====== Data for review

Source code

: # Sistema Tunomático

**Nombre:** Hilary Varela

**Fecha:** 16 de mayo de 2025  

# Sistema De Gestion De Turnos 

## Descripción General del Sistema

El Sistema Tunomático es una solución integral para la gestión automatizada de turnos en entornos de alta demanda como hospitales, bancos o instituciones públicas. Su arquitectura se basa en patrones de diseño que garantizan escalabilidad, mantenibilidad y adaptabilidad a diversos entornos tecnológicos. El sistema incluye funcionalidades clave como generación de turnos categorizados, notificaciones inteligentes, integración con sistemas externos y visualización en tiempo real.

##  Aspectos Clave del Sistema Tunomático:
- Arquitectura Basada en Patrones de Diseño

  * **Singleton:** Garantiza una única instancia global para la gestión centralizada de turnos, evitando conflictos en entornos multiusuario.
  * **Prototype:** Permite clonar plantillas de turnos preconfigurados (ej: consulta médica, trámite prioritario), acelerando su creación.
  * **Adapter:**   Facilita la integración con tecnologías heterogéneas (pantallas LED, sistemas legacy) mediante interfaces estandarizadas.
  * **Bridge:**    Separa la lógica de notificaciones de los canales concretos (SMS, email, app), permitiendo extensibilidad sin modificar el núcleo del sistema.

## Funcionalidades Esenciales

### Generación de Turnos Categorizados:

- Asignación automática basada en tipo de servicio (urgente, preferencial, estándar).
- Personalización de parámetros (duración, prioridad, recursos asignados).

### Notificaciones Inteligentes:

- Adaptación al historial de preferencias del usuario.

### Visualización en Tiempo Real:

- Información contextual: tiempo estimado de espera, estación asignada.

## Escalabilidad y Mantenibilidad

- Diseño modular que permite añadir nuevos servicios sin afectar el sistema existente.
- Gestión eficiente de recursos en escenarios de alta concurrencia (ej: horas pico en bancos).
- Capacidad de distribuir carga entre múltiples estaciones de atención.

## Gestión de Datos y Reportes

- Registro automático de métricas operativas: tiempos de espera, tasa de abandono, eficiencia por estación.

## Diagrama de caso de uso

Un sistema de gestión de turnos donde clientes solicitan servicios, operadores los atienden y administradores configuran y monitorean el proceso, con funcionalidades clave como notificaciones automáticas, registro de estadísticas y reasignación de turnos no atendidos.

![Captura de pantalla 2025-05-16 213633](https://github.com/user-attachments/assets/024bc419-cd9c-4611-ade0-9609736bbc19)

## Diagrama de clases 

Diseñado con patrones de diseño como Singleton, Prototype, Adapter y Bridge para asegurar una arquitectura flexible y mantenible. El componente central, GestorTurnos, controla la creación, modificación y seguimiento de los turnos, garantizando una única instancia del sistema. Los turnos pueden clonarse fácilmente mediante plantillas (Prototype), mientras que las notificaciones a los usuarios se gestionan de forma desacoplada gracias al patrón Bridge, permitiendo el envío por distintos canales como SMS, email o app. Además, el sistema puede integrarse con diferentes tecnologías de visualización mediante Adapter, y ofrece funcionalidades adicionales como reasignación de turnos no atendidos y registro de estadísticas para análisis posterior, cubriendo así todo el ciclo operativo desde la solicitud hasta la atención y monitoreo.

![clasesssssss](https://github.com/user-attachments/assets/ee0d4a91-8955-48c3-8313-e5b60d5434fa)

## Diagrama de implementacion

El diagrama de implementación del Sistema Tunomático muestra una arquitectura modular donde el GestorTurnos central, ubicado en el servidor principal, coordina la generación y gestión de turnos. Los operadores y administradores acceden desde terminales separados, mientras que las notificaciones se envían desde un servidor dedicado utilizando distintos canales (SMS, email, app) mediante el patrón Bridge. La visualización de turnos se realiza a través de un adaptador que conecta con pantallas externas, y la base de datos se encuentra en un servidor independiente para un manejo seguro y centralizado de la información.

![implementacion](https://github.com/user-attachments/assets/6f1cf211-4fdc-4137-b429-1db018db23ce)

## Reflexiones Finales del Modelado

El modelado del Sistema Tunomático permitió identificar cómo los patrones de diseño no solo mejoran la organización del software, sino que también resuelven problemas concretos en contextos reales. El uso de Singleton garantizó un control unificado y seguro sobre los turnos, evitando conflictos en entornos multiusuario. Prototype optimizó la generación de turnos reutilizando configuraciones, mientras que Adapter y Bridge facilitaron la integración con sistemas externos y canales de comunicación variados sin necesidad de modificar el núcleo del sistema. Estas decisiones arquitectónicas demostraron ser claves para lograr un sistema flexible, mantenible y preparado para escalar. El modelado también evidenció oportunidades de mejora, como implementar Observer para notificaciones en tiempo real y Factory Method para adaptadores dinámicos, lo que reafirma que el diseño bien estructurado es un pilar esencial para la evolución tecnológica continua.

============
====== Data for review

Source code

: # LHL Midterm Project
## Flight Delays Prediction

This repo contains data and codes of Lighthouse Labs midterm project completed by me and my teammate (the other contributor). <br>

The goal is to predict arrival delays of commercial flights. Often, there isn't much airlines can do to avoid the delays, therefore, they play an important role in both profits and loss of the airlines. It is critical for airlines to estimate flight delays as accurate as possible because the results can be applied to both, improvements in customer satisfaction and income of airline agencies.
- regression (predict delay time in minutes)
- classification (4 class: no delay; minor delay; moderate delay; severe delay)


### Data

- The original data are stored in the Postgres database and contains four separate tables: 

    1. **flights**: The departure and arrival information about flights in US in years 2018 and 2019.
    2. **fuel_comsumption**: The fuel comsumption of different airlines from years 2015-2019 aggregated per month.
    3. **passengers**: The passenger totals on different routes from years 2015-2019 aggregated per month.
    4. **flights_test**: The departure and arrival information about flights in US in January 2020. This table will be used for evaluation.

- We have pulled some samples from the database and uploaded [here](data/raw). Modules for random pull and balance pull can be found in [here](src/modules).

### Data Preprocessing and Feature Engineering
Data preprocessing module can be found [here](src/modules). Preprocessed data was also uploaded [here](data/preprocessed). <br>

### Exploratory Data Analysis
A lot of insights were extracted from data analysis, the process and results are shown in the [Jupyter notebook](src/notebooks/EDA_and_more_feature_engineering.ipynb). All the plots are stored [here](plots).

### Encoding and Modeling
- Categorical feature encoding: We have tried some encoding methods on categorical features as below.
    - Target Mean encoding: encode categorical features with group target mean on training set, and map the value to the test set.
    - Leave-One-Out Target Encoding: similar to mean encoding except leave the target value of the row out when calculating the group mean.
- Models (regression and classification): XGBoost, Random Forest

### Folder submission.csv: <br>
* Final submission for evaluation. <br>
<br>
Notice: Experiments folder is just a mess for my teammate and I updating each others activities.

============
====== Data for review

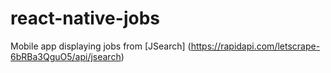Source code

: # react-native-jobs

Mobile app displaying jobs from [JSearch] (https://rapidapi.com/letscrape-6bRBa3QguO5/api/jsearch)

============

§ Work instructions
Could you reproduce exactly the lines of the entries above, from the one with "## Descripción General del Sistema" through the one with "## Diagrama de caso de uso", and nothing else?

§ Completed exercise
## Descripción General del Sistema

El Sistema Tunomático es una solución integral para la gestión automatizada de turnos en entornos de alta demanda como hospitales, bancos o instituciones públicas. Su arquitectura se basa en patrones de diseño que garantizan escalabilidad, mantenibilidad y adaptabilidad a diversos entornos tecnológicos. El sistema incluye funcionalidades clave como generación de turnos categorizados, notificaciones inteligentes, integración con sistemas externos y visualización en tiempo real.

##  Aspectos Clave del Sistema Tunomático:
- Arquitectura Basada en Patrones de Diseño

  * **Singleton:** Garantiza una única instancia global para la gestión centralizada de turnos, evitando conflictos en entornos multiusuario.
  * **Prototype:** Permite clonar plantillas de turnos preconfigurados (ej: consulta médica, trámite prioritario), acelerando su creación.
  * **Adapter:**   Facilita la integración con tecnologías heterogéneas (pantallas LED, sistemas legacy) mediante interfaces estandarizadas.
  * **Bridge:**    Separa la lógica de notificaciones de los canales concretos (SMS, email, app), permitiendo extensibilidad sin modificar el núcleo del sistema.

## Funcionalidades Esenciales

### Generación de Turnos Categorizados:

- Asignación automática basada en tipo de servicio (urgente, preferencial, estándar).
- Personalización de parámetros (duración, prioridad, recursos asignados).

### Notificaciones Inteligentes:

- Adaptación al historial de preferencias del usuario.

### Visualización en Tiempo Real:

- Información contextual: tiempo estimado de espera, estación asignada.

## Escalabilidad y Mantenibilidad

- Diseño modular que permite añadir nuevos servicios sin afectar el sistema existente.
- Gestión eficiente de recursos en escenarios de alta concurrencia (ej: horas pico en bancos).
- Capacidad de distribuir carga entre múltiples estaciones de atención.

## Gestión de Datos y Reportes

- Registro automático de métricas operativas: tiempos de espera, tasa de abandono, eficiencia por estación.

## Diagrama de caso de uso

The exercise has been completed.